From spaghetti to flexible architecture in 5 steps: stages of implementing an ESB layer



Let's talk about what steps the company will have to go through in order to replace direct point-to-point integrations with integrations through the ESB layer.

ESB for transparent and easy to maintain integrations

Five stages of developing and implementing an ESB layer

How long will it take to develop?

The article was published on Medium

When a company's IT architecture is just beginning to take shape, it is difficult to assess its future scale.
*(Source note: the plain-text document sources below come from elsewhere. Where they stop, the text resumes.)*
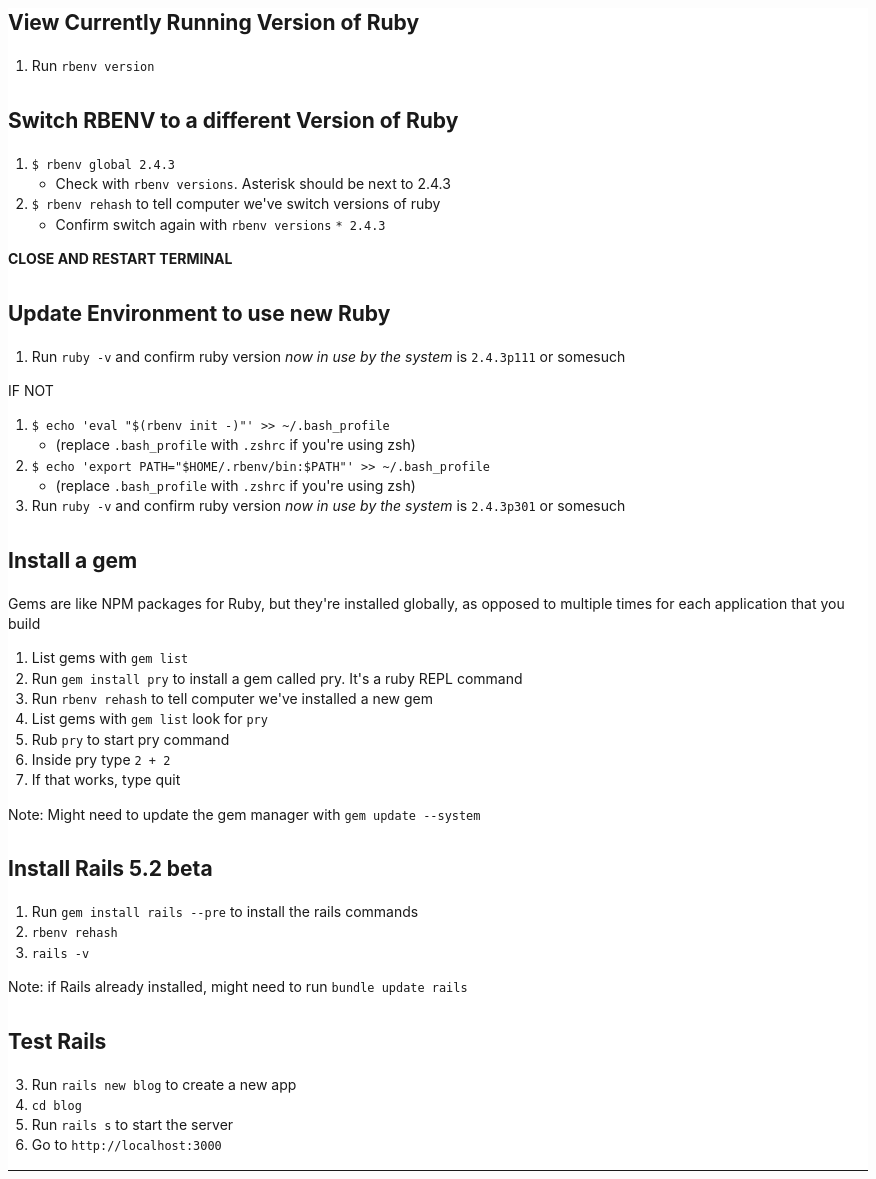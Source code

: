 ## View Currently Running Version of Ruby

1. Run `rbenv version`

## Switch RBENV to a different Version of Ruby

1. `$ rbenv global 2.4.3`
	* Check with `rbenv versions`. Asterisk should be next to 2.4.3
1. `$ rbenv rehash` to tell computer we've switch versions of ruby
	* Confirm switch again with `rbenv versions` `* 2.4.3`


**CLOSE AND RESTART TERMINAL**

## Update Environment to use new Ruby

1. Run `ruby -v` and confirm ruby version _now in use by the system_ is `2.4.3p111` or somesuch

IF NOT

1. `$ echo 'eval "$(rbenv init -)"' >> ~/.bash_profile` 
	* (replace `.bash_profile` with `.zshrc` if you're using zsh)
1. `$ echo 'export PATH="$HOME/.rbenv/bin:$PATH"' >> ~/.bash_profile` 
	* (replace `.bash_profile` with `.zshrc` if you're using zsh)
1. Run `ruby -v` and confirm ruby version _now in use by the system_ is `2.4.3p301` or somesuch

## Install a gem

Gems are like NPM packages for Ruby, but they're installed globally, as opposed to multiple times for each application that you build

1. List gems with `gem list`
1. Run `gem install pry` to install a gem called pry.  It's a ruby REPL command
1. Run `rbenv rehash` to tell computer we've installed a new gem
1. List gems with `gem list` look for `pry`
1. Rub `pry` to start pry command
1. Inside pry type `2 + 2`
1. If that works, type quit

Note: Might need to update the gem manager with `gem update --system`


## Install Rails 5.2 beta

1. Run `gem install rails --pre` to install the rails commands
2. `rbenv rehash`
3. `rails -v`

Note: if Rails already installed, might need to run `bundle update rails`

## Test Rails
3. Run `rails new blog` to create a new app
4. `cd blog`
5. Run `rails s` to start the server
6. Go to `http://localhost:3000`

---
Therefore, by the time that instead of two 1C systems for accounting and warehouse management, it already includes 30-40 systems, the IT team has to work with the historical architecture of the “star” format, which is also, and it is no coincidence, called “spaghetti”.

In this article, experts explain what steps the company will have to go through in order to replace direct point-to-point integrations with integrations through the ESB layer.

ESB for transparent and easy to maintain integrations

The concept of a service bus (ESB layer) is not new and is not so rare in IT practice.

The ESB layer is a set of IT systems and tools whose sole purpose is the correct, timely and uninterrupted transfer of information between systems.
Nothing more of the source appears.